-- DATA EXTRACT follows --

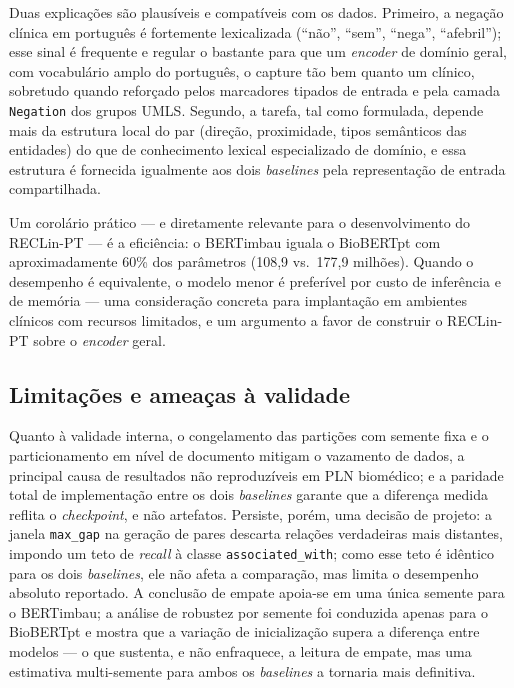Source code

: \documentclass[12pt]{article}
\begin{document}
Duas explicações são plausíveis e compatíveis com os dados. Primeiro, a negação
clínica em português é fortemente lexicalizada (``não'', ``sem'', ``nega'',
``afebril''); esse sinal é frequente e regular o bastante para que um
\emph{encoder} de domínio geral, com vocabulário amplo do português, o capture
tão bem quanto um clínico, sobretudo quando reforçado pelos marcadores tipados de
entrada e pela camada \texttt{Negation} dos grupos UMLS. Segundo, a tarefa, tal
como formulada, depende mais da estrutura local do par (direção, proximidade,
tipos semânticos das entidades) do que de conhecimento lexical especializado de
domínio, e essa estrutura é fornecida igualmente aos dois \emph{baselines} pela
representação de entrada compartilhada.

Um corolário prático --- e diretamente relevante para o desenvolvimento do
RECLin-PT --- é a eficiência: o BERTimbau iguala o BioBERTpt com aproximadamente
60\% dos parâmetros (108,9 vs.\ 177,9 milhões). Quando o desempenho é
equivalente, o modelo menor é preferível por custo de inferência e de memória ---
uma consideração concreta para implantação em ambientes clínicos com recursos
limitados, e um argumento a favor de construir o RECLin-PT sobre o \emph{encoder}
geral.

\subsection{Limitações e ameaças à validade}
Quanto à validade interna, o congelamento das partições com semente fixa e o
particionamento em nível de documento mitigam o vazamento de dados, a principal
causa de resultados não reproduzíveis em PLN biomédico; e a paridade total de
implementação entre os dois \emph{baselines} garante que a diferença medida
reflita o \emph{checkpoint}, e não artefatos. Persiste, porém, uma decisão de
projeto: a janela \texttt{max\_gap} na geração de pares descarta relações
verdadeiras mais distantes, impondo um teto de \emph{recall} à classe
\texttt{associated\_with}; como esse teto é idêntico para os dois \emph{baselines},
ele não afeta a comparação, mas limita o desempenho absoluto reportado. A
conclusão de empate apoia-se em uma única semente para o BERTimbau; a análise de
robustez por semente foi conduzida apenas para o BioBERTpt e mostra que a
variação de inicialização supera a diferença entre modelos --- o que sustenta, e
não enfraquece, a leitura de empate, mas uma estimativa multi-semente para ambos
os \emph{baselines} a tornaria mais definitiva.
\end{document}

-- DATA EXTRACT concluded --

● **GOAL OF THE EXERCISE**
With images excluded, write the records above out again exactly.

● **SOLUTION FOR THIS PROBLEM**
Source code

: \documentclass[12pt]{article}
\begin{document}
Duas explicações são plausíveis e compatíveis com os dados. Primeiro, a negação
clínica em português é fortemente lexicalizada (``não'', ``sem'', ``nega'',
``afebril''); esse sinal é frequente e regular o bastante para que um
\emph{encoder} de domínio geral, com vocabulário amplo do português, o capture
tão bem quanto um clínico, sobretudo quando reforçado pelos marcadores tipados de
entrada e pela camada \texttt{Negation} dos grupos UMLS. Segundo, a tarefa, tal
como formulada, depende mais da estrutura local do par (direção, proximidade,
tipos semânticos das entidades) do que de conhecimento lexical especializado de
domínio, e essa estrutura é fornecida igualmente aos dois \emph{baselines} pela
representação de entrada compartilhada.

Um corolário prático --- e diretamente relevante para o desenvolvimento do
RECLin-PT --- é a eficiência: o BERTimbau iguala o BioBERTpt com aproximadamente
60\% dos parâmetros (108,9 vs.\ 177,9 milhões). Quando o desempenho é
equivalente, o modelo menor é preferível por custo de inferência e de memória ---
uma consideração concreta para implantação em ambientes clínicos com recursos
limitados, e um argumento a favor de construir o RECLin-PT sobre o \emph{encoder}
geral.

\subsection{Limitações e ameaças à validade}
Quanto à validade interna, o congelamento das partições com semente fixa e o
particionamento em nível de documento mitigam o vazamento de dados, a principal
causa de resultados não reproduzíveis em PLN biomédico; e a paridade total de
implementação entre os dois \emph{baselines} garante que a diferença medida
reflita o \emph{checkpoint}, e não artefatos. Persiste, porém, uma decisão de
projeto: a janela \texttt{max\_gap} na geração de pares descarta relações
verdadeiras mais distantes, impondo um teto de \emph{recall} à classe
\texttt{associated\_with}; como esse teto é idêntico para os dois \emph{baselines},
ele não afeta a comparação, mas limita o desempenho absoluto reportado. A
conclusão de empate apoia-se em uma única semente para o BERTimbau; a análise de
robustez por semente foi conduzida apenas para o BioBERTpt e mostra que a
variação de inicialização supera a diferença entre modelos --- o que sustenta, e
não enfraquece, a leitura de empate, mas uma estimativa multi-semente para ambos
os \emph{baselines} a tornaria mais definitiva.
\end{document}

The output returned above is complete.